(INSTRUCTIONS FOR THE TASK):
Look for the line that has "3. Thread Pool" in the material below; please repeat it and every line after it, exactly, up to and including the line that has "- System Call", and nothing else.

(EXERCISE MATERIALS):
• • • • •
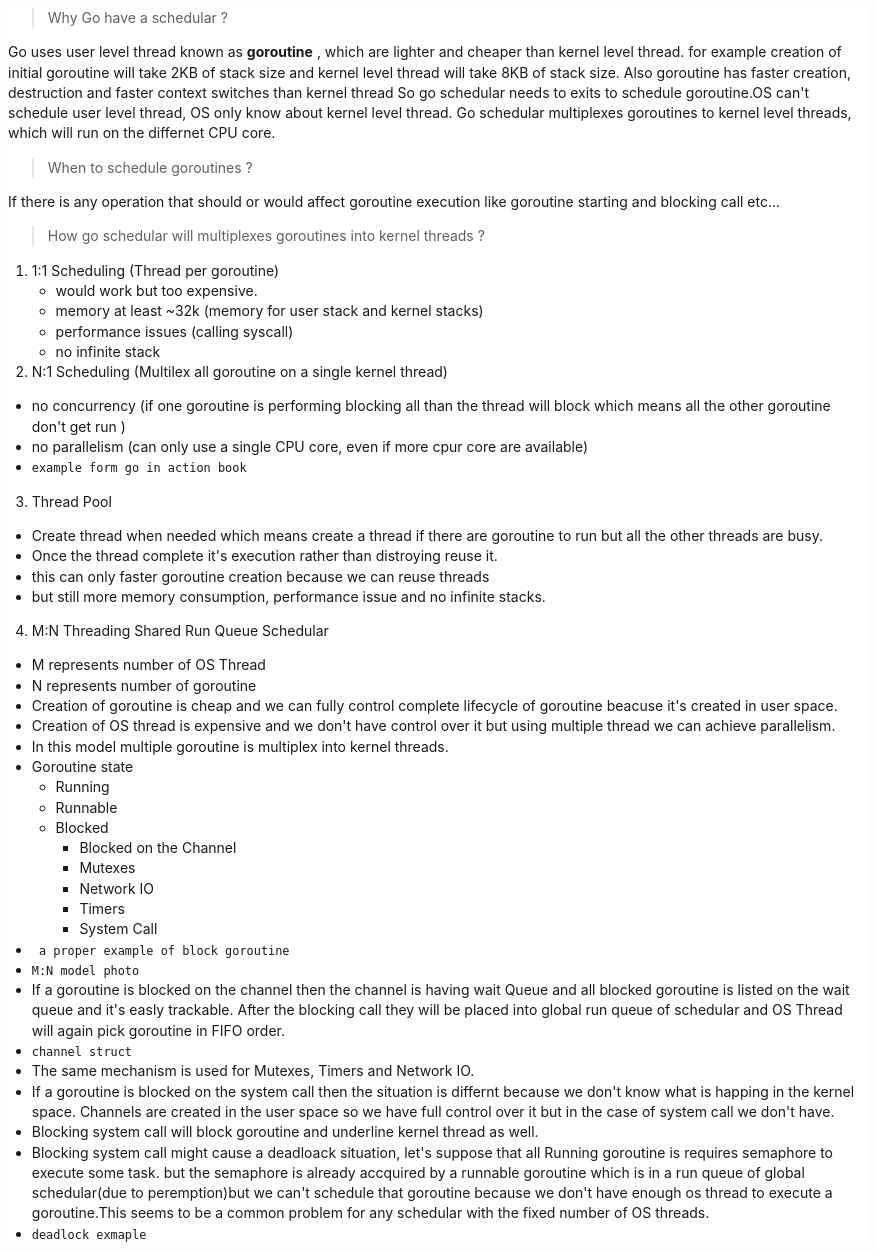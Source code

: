 > Why Go have a schedular ?  

Go uses user level thread known as **goroutine** , which are lighter and cheaper than kernel level thread. for example creation of initial goroutine will take 2KB of stack size and kernel level thread will take 8KB of stack size. Also goroutine has faster creation, destruction and faster context switches than kernel thread So go schedular needs to exits to schedule goroutine.OS can't schedule user level thread, OS only know about kernel level thread. Go schedular multiplexes goroutines to kernel level threads, which will run on the differnet CPU core.

> When to schedule goroutines ?

If there is any operation that should or would affect goroutine execution like goroutine starting and blocking call etc...
  
> How go schedular will multiplexes goroutines into kernel threads ?

1. 1:1 Scheduling (Thread per goroutine)
      - would work but too expensive.
      - memory at least ~32k (memory for user stack and kernel stacks)
      - performance issues (calling syscall)
      - no infinite stack
2. N:1 Scheduling (Multilex all goroutine on a single kernel thread)
  - no concurrency (if one goroutine is performing blocking all than the thread will block which means all the other goroutine don't get run )
  - no parallelism (can only use a single CPU core, even if more cpur core are available)
  - `example form go in action book`
3. Thread Pool  
  - Create thread when needed which means create a thread if there are goroutine to run but all the other threads are busy.
  - Once the thread complete it's execution rather than distroying reuse it.
  - this can  only faster goroutine creation because we can reuse threads
  - but still more memory consumption, performance issue and no infinite stacks. 
4. M:N Threading Shared Run Queue Schedular
  - M represents number of OS Thread
  - N represents number of goroutine
  - Creation of goroutine is cheap and we can fully control complete lifecycle of goroutine beacuse it's created in user space.
  - Creation of OS thread is expensive and we don't have control over it but using multiple thread we can achieve  parallelism.
  - In this model multiple goroutine is multiplex into kernel threads.
  - Goroutine state
      - Running
      - Runnable
      - Blocked
        - Blocked on the Channel 
        - Mutexes
        - Network IO
        - Timers
        - System Call
  - ` a proper example of block goroutine`
  - `M:N model photo`
  - If a goroutine is blocked on the channel then the channel is having wait Queue and all blocked goroutine is listed on the wait queue and it's easly trackable. After the blocking call they will be placed into global run queue of schedular and OS Thread will again pick goroutine in FIFO order.
  - `channel struct`
  - The same mechanism is used for Mutexes, Timers and Network IO.
  - If a goroutine is blocked on the system call then the situation is differnt because we don't know what is happing in the kernel space. Channels are created in the user space so we have full control over it but in the case of system call we don't have.
  - Blocking system call will block goroutine and underline kernel thread as well.
  - Blocking system call might cause a deadloack situation, let's suppose that all Running goroutine is requires semaphore to execute some task. but the semaphore is already accquired by a runnable goroutine which is in a run queue of global schedular(due to peremption)but we can't schedule that goroutine because we don't have enough os thread to execute a goroutine.This seems to be a common problem for any schedular with the fixed number of OS threads.
  - `deadlock exmaple`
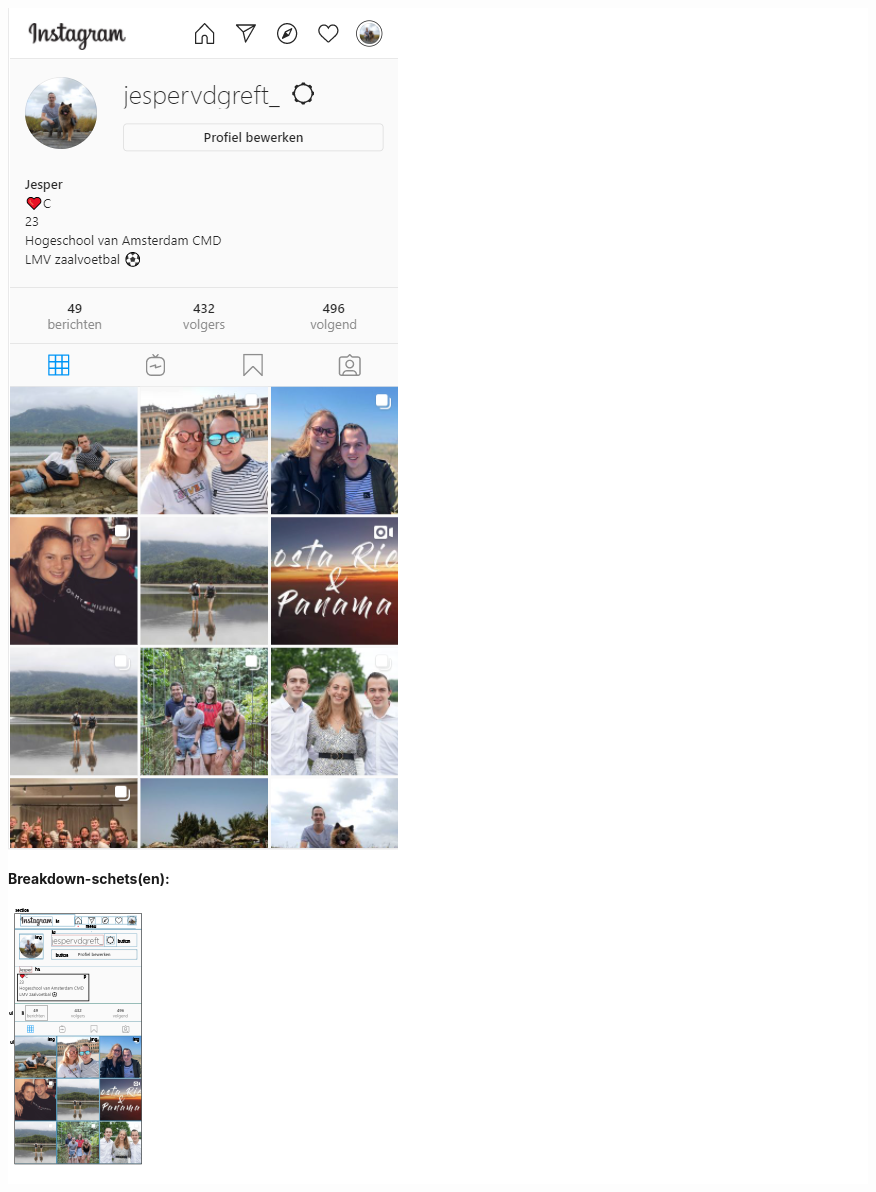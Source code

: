 ![de pagina waar je profiel wordt weergegeven](images/instagram-profiel.PNG)

**Breakdown-schets(en):**

![Breakdown schets profielpagina iPhone 11](images/breakdown-schets-profiel.png)

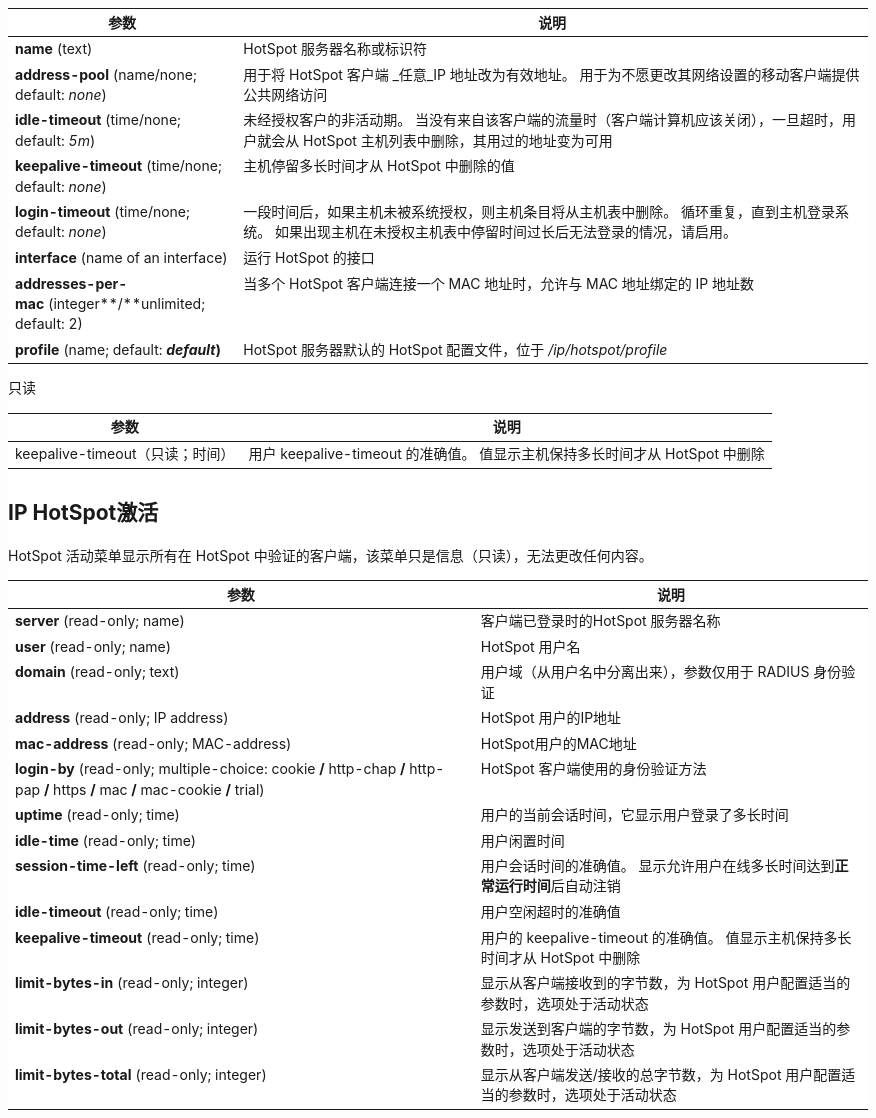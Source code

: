 | 参数                                                      | 说明                                                                                                                                                           |
| --------------------------------------------------------- | -------------------------------------------------------------------------------------------------------------------------------------------------------------- |
| **name** (text)                                           | HotSpot 服务器名称或标识符                                                                                                                                     |
| **address-pool** (name/none; default: _none_)             | 用于将 HotSpot 客户端 _任意_IP 地址改为有效地址。 用于为不愿更改其网络设置的移动客户端提供公共网络访问                                                         |
| **idle-timeout** (time/none; default: _5m_)               | 未经授权客户的非活动期。 当没有来自该客户端的流量时（客户端计算机应该关闭），一旦超时，用户就会从 HotSpot 主机列表中删除，其用过的地址变为可用                 |
| **keepalive-timeout** (time/none; default: _none_)        | 主机停留多长时间才从 HotSpot 中删除的值                                                                                                                        |
| **login-timeout** (time/none; default: _none_)            | 一段时间后，如果主机未被系统授权，则主机条目将从主机表中删除。 循环重复，直到主机登录系统。 如果出现主机在未授权主机表中停留时间过长后无法登录的情况，请启用。 |
| **interface** (name of an interface)                      | 运行 HotSpot 的接口                                                                                                                                            |
| **addresses-per-mac** (integer**/**unlimited; default: 2) | 当多个 HotSpot 客户端连接一个 MAC 地址时，允许与 MAC 地址绑定的 IP 地址数                                                                                      |
| **profile** (name; default: **_default_)**                | HotSpot 服务器默认的 HotSpot 配置文件，位于 _/ip/hotspot/profile_                                                                                              |

只读

| 参数                            | 说明                                                                        |
| ------------------------------- | --------------------------------------------------------------------------- |
| keepalive-timeout（只读；时间） | 用户 keepalive-timeout 的准确值。 值显示主机保持多长时间才从 HotSpot 中删除 |

## IP HotSpot激活

HotSpot 活动菜单显示所有在 HotSpot 中验证的客户端，该菜单只是信息（只读），无法更改任何内容。

| 参数                                                                                                                                | 说明                                                                               |
| ----------------------------------------------------------------------------------------------------------------------------------- | ---------------------------------------------------------------------------------- |
| **server** (read-only; name)                                                                                                        | 客户端已登录时的HotSpot 服务器名称                                                 |
| **user** (read-only; name)                                                                                                          | HotSpot 用户名                                                                     |
| **domain** (read-only; text)                                                                                                        | 用户域（从用户名中分离出来），参数仅用于 RADIUS 身份验证                           |
| **address** (read-only; IP address)                                                                                                 | HotSpot 用户的IP地址                                                               |
| **mac-address** (read-only; MAC-address)                                                                                            | HotSpot用户的MAC地址                                                               |
| **login-by** (read-only; multiple-choice: cookie **/** http-chap **/** http-pap **/** https **/** mac **/** mac-cookie **/** trial) | HotSpot 客户端使用的身份验证方法                                                   |
| **uptime** (read-only; time)                                                                                                        | 用户的当前会话时间，它显示用户登录了多长时间                                       |
| **idle-time** (read-only; time)                                                                                                     | 用户闲置时间                                                                       |
| **session-time-left** (read-only; time)                                                                                             | 用户会话时间的准确值。 显示允许用户在线多长时间达到**正常运行时间**后自动注销      |
| **idle-timeout** (read-only; time)                                                                                                  | 用户空闲超时的准确值                                                               |
| **keepalive-timeout** (read-only; time)                                                                                             | 用户的 keepalive-timeout 的准确值。 值显示主机保持多长时间才从 HotSpot 中删除      |
| **limit-bytes-in** (read-only; integer)                                                                                             | 显示从客户端接收到的字节数，为 HotSpot 用户配置适当的参数时，选项处于活动状态      |
| **limit-bytes-out** (read-only; integer)                                                                                            | 显示发送到客户端的字节数，为 HotSpot 用户配置适当的参数时，选项处于活动状态        |
| **limit-bytes-total** (read-only; integer)                                                                                          | 显示从客户端发送/接收的总字节数，为 HotSpot 用户配置适当的参数时，选项处于活动状态 |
• • • • •
(ANSWER FOR THE TASK):
3. Thread Pool  
  - Create thread when needed which means create a thread if there are goroutine to run but all the other threads are busy.
  - Once the thread complete it's execution rather than distroying reuse it.
  - this can  only faster goroutine creation because we can reuse threads
  - but still more memory consumption, performance issue and no infinite stacks. 
4. M:N Threading Shared Run Queue Schedular
  - M represents number of OS Thread
  - N represents number of goroutine
  - Creation of goroutine is cheap and we can fully control complete lifecycle of goroutine beacuse it's created in user space.
  - Creation of OS thread is expensive and we don't have control over it but using multiple thread we can achieve  parallelism.
  - In this model multiple goroutine is multiplex into kernel threads.
  - Goroutine state
      - Running
      - Runnable
      - Blocked
        - Blocked on the Channel 
        - Mutexes
        - Network IO
        - Timers
        - System Call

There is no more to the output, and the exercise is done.